Take the lines below between the one holding "1. Prepare 2 tbs home made basil pesto" and the one holding "1. Drizzle hemp", inclusive, and copy them exactly. Add nothing.
** Opening DATA FOR THIS EXERCISE block **
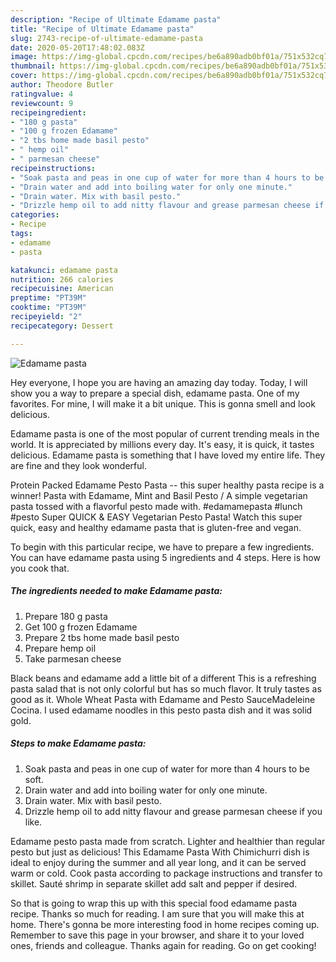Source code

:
 ```yaml
---
description: "Recipe of Ultimate Edamame pasta"
title: "Recipe of Ultimate Edamame pasta"
slug: 2743-recipe-of-ultimate-edamame-pasta
date: 2020-05-20T17:48:02.083Z
image: https://img-global.cpcdn.com/recipes/be6a890adb0bf01a/751x532cq70/edamame-pasta-recipe-main-photo.jpg
thumbnail: https://img-global.cpcdn.com/recipes/be6a890adb0bf01a/751x532cq70/edamame-pasta-recipe-main-photo.jpg
cover: https://img-global.cpcdn.com/recipes/be6a890adb0bf01a/751x532cq70/edamame-pasta-recipe-main-photo.jpg
author: Theodore Butler
ratingvalue: 4
reviewcount: 9
recipeingredient:
- "180 g pasta"
- "100 g frozen Edamame"
- "2 tbs home made basil pesto"
- " hemp oil"
- " parmesan cheese"
recipeinstructions:
- "Soak pasta and peas in one cup of water for more than 4 hours to be soft."
- "Drain water and add into boiling water for only one minute."
- "Drain water. Mix with basil pesto."
- "Drizzle hemp oil to add nitty flavour and grease parmesan cheese if you like."
categories:
- Recipe
tags:
- edamame
- pasta

katakunci: edamame pasta 
nutrition: 266 calories
recipecuisine: American
preptime: "PT39M"
cooktime: "PT39M"
recipeyield: "2"
recipecategory: Dessert

---
```



![Edamame pasta](https://img-global.cpcdn.com/recipes/be6a890adb0bf01a/751x532cq70/edamame-pasta-recipe-main-photo.jpg)

Hey everyone, I hope you are having an amazing day today. Today, I will show you a way to prepare a special dish, edamame pasta. One of my favorites. For mine, I will make it a bit unique. This is gonna smell and look delicious.

Edamame pasta is one of the most popular of current trending meals in the world. It is appreciated by millions every day. It's easy, it is quick, it tastes delicious. Edamame pasta is something that I have loved my entire life. They are fine and they look wonderful.

Protein Packed Edamame Pesto Pasta -- this super healthy pasta recipe is a winner! Pasta with Edamame, Mint and Basil Pesto / A simple vegetarian pasta tossed with a flavorful pesto made with. #edamamepasta #lunch #pesto Super QUICK &amp; EASY Vegetarian Pesto Pasta! Watch this super quick, easy and healthy edamame pasta that is gluten-free and vegan.


To begin with this particular recipe, we have to prepare a few ingredients. You can have edamame pasta using 5 ingredients and 4 steps. Here is how you cook that.

<!--inarticleads1-->

##### The ingredients needed to make Edamame pasta:

1. Prepare 180 g pasta
1. Get 100 g frozen Edamame
1. Prepare 2 tbs home made basil pesto
1. Prepare  hemp oil
1. Take  parmesan cheese


Black beans and edamame add a little bit of a different This is a refreshing pasta salad that is not only colorful but has so much flavor. It truly tastes as good as it. Whole Wheat Pasta with Edamame and Pesto SauceMadeleine Cocina. I used edamame noodles in this pesto pasta dish and it was solid gold. 

<!--inarticleads2-->

##### Steps to make Edamame pasta:

1. Soak pasta and peas in one cup of water for more than 4 hours to be soft.
1. Drain water and add into boiling water for only one minute.
1. Drain water. Mix with basil pesto.
1. Drizzle hemp oil to add nitty flavour and grease parmesan cheese if you like.


Edamame pesto pasta made from scratch. Lighter and healthier than regular pesto but just as delicious! This Edamame Pasta With Chimichurri dish is ideal to enjoy during the summer and all year long, and it can be served warm or cold. Cook pasta according to package instructions and transfer to skillet. Sauté shrimp in separate skillet add salt and pepper if desired. 

So that is going to wrap this up with this special food edamame pasta recipe. Thanks so much for reading. I am sure that you will make this at home. There's gonna be more interesting food in home recipes coming up. Remember to save this page in your browser, and share it to your loved ones, friends and colleague. Thanks again for reading. Go on get cooking!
** Closing DATA FOR THIS EXERCISE block **
◆ YOUR RESPONSE:
1. Prepare 2 tbs home made basil pesto
1. Prepare  hemp oil
1. Take  parmesan cheese


Black beans and edamame add a little bit of a different This is a refreshing pasta salad that is not only colorful but has so much flavor. It truly tastes as good as it. Whole Wheat Pasta with Edamame and Pesto SauceMadeleine Cocina. I used edamame noodles in this pesto pasta dish and it was solid gold. 

<!--inarticleads2-->

##### Steps to make Edamame pasta:

1. Soak pasta and peas in one cup of water for more than 4 hours to be soft.
1. Drain water and add into boiling water for only one minute.
1. Drain water. Mix with basil pesto.
1. Drizzle hemp oil to add nitty flavour and grease parmesan cheese if you like.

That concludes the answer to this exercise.